Thursday, June 4, 2015

Patterns

Pacific Northwest Ballet Principal Dancer Carrie Imler in
Alexei Ratmansky's "Concerto DSCH"
photo by Angela Sterling
What do you think about when you watch a dance performance?

What catches your interest?

I contemplated those questions this past weekend after I saw  Pacific Northwest Ballet’s production of Alexei Ratmansky’s “Concerto DSCH” one night, and the following evening, Whim W’him’s presentation of a new work by French choreographer Manuel Vignoulle, called “RIPple efFECT.”
These dances were on the bills of larger programs, but I single them out because they prompted me to think about patterns, and nuance, and most of all, the complex marshalling of bodies in space.

Oh, and they both featured bravura performances from excellent dancers.
PNB Principal Dancers Jerome Tisserand and Carrie Imler in Ratmansky's "Concerto DSCH"
photo by Angela Sterling

Ratmansky’s “Concerto DSCH” isn’t new to PNB’s repertoire; the company first presented it in 2011. I don’t remember loving it then. Certainly not as much as I loved it this time around.
Set to Shostakovich’s Concerto No. 2 in F. major, (wonderfully performed by the PNB orchestra with pianist Christina Siemens), “Concerto DSCH” is crafted in three parts: sprightly opening and closing sections sandwich a wonderfully tender pas de deux, performed by the most excellent Karel Cruz and Carla Korbes.

“Concerto DSCH” is a big work, with a bevy of dancers. Carrie Imler, Jerome Tisserand and Seth Orza, a sassy trio in blue, threw out wickedly challenging leaps and spins like they were the easiest moves. And they punctuated their technical competence with so much fun; playful jabs and sideways glances at one another.
PNB company members in Ratmansky's "Concerto DSCH"
photo by Angela Sterling

It was bittersweet to watch departing corps members Raphael Bouchard, Eric Hipolito and Jahna Frantzikonis, as well as retiring soloist Kiyon Gaines, dancing their hearts out with fellow company members. They were all crisp and clean, and they made Ratmansky’s complicated fugue of a dance clear and accessible.

Korbes and Cruz were a dream; in contrast with the other two movements of this Concerto, their duet is inward focused and contemplative-they danced a couple saying a tender goodbye to one another. But it felt as if they were also dancing their offstage emotions; Korbes was giving one of her last PNB performances with her regular partner Cruz. It was exquisite both technically and emotionally.
PNB Principal Dancers Carla Korbes and Karel Cruz in Ratmansky's "Concerto DSCH"
photo by Angela Sterling

Aside from fine performances, “Concerto DSCH” provided a great chance to appreciate how a choreographer deploys dancers in the service of a piece of music. Or perhaps, the dance and the music were mutually dependent, and seen and heard together, they are more than the sume of their parts.

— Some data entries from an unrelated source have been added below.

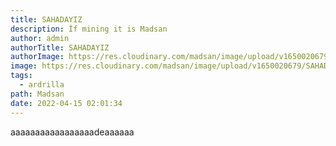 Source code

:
 ```yaml
---
title: SAHADAYIZ
description: İf mining it is Madsan
author: admin
authorTitle: SAHADAYIZ
authorImage: https://res.cloudinary.com/madsan/image/upload/v1650020679/SAHADAYIZ_pqtjht.jpg
image: https://res.cloudinary.com/madsan/image/upload/v1650020679/SAHADAYIZ_pqtjht.jpg
tags:
  - ardrilla
path: Madsan
date: 2022-04-15 02:01:34
---
```

aaaaaaaaaaaaaaaaadeaaaaaa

Ratmansky used Shostakovich’s intricate composition as inspiration for an intricate ballet; at points, you have to choose which dancers to watch-the trio stage left, or Carrie Imler, who is teasing us with saucy sautes.
Never too many photos of PNB's Carrie Imler
this one, again, by Angela Sterling

Manuel Vignoulle’s “RIPple efFECT” doesn’t bear a lot of technical or emotional resemblance to Ratmansky’s work. But I couldn’t help comparing its interlocking sections, the variations in partnering in his work to “Concerto DSCH.”

Vignoulle set “RIPple…” on Whim W’him’s seven company members, and they blast out of the gate from the get-go, Tory Peil twitching and vibrating at such frequency you fear she might implode on the stage. She doesn’t. Vignoulle pairs her with Whim W’him’s newest dancer, the fantastic Justin Reiter, in a duet that displays both their discipline and virtuosity, as well as Peil’s amazing strength. Loved it when she lifts Reiter and spins him around.
Whim W'him in Manuel Vignoulle's "RIPple efFECT"
photo courtesy Bamberg Fine Art

“RIPple efFECT” is high-energy, a continuous swirl of acrobatic action. There are also moments of rest (luckily for the dancers), and quieter contemplation. In the second section, for example, all seven dancers join hands in a circle, then move in and out, up and down, reminiscent of a sea anemone that pulses with the tide.
Whim W'him company members in Vingoulle's "RIPple efFECT"
photo by Bamberg Fine Art

Whim W’him Artistic Director Olivier Wevers has made it standard practice to include other choreographers on his programs. Manuel Vignoulle’s work was new for me, and a welcome chance to revel in his artistic vision. So, thanks for that Olivier.

I see a lot of different kinds of dance. And I never know how what I see will touch me, how it will move me. I do know that last weekend’s two very different dance programs fed my mind and my spirit.